Odwołując się do ratio legis objęcia lekarza ochroną prawną należną funkcjonariuszowi publicznemu, uznać trzeba, że brak jest podstaw do dalszego rozszerzania granic tej ochrony. Stwierdzić tak należy nawet przy uwzględnieniu wyjątkowej wagi czynności lekarza ratownictwa medycznego. Podkreślić trzeba, że w treści art. 226 § 1 k.k. ustawodawca objął szczególną ochroną funkcjonariusza publicznego jedynie podczas i w związku z pełnieniem obowiązków służbowych, a co więcej - ochronę tę roztoczył także na osobę przybraną do pomocy, ale również tylko w trakcie pomocy w pełnieniu obowiązków.

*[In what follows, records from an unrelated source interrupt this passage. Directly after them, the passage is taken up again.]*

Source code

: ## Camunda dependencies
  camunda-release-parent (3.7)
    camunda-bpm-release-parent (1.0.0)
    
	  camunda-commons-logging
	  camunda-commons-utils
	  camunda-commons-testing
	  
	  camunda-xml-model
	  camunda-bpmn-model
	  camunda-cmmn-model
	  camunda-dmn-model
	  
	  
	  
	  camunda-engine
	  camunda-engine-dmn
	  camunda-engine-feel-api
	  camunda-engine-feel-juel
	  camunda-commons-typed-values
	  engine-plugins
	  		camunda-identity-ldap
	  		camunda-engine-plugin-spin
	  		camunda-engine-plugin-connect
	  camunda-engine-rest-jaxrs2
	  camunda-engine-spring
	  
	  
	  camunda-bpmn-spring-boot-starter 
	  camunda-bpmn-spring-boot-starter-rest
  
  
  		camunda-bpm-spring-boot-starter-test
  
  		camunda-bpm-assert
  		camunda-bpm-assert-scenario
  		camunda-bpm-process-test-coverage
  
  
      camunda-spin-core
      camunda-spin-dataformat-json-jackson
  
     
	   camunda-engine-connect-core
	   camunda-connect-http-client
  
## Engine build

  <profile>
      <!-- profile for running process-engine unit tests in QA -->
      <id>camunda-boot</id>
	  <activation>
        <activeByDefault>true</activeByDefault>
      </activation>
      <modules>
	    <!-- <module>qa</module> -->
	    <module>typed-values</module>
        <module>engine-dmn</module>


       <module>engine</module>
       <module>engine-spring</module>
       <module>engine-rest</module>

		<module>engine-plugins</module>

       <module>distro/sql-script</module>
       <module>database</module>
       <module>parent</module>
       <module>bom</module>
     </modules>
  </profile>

Konkludując, przyjąć należy, że ochrona prawna należna funkcjonariuszowi publicznemu przyznana lekarzowi w art. 44 ustawy z dnia 5 grudnia 1996 r. o zawodach lekarza i lekarza dentysty oraz w art. 5 ustawy z dnia 8 września 2006 r. o Państwowym Ratownictwie Medycznym, Dz.U. z 2013 r., poz. 757 ze zm., nie obejmuje sytuacji innych, niż udzielanie pomocy doraźnej (a więc udzielanie pierwszej pomocy i podejmowanie medycznych czynności ratunkowych) lub pomocy lekarskiej wtedy, gdy zwłoka w jej udzieleniu mogłaby spowodować niebezpieczeństwo utraty życia, ciężkiego uszkodzenia ciała lub ciężkiego rozstroju zdrowia oraz w innych wypadkach niecierpiących zwłoki. Za wykonywanie czynności w tym zakresie uznać trzeba także działanie zmierzające bezpośrednio do ich udzielenia od chwili odebrania zindywidualizowanego wezwania do ich udzielenia lub od chwili podjęcia przez lekarza stosownych działań z własnej inicjatywy. Ta ochrona prawna nie obejmuje okresu pełnienia przez lekarza dyżuru w szpitalnym oddziale ratunkowym, jeśli polega on tylko na oczekiwaniu na wezwanie do wyjazdu załogi karetki pogotowia ratunkowego.
Postanowienie SN z dnia 28 kwietnia 2016 r., I KZP 24/15
Standard: 11150 (pełna treść orzeczenia)
Lekarz zatrudniony w publicznej służbie zdrowia może być uznany za funkcjonariusza publicznego w rozumieniu art. 115 § 13 k.k. jedynie wówczas, gdy swój zawód łączy z funkcjami o charakterze administracyjnym. Lekarz karetki pogotowia - kierownik zespołu reanimacyjnego nie pełni tego rodzaju funkcji i dlatego nie może być podmiotem przestępstwa określonego w art. 231 k.k.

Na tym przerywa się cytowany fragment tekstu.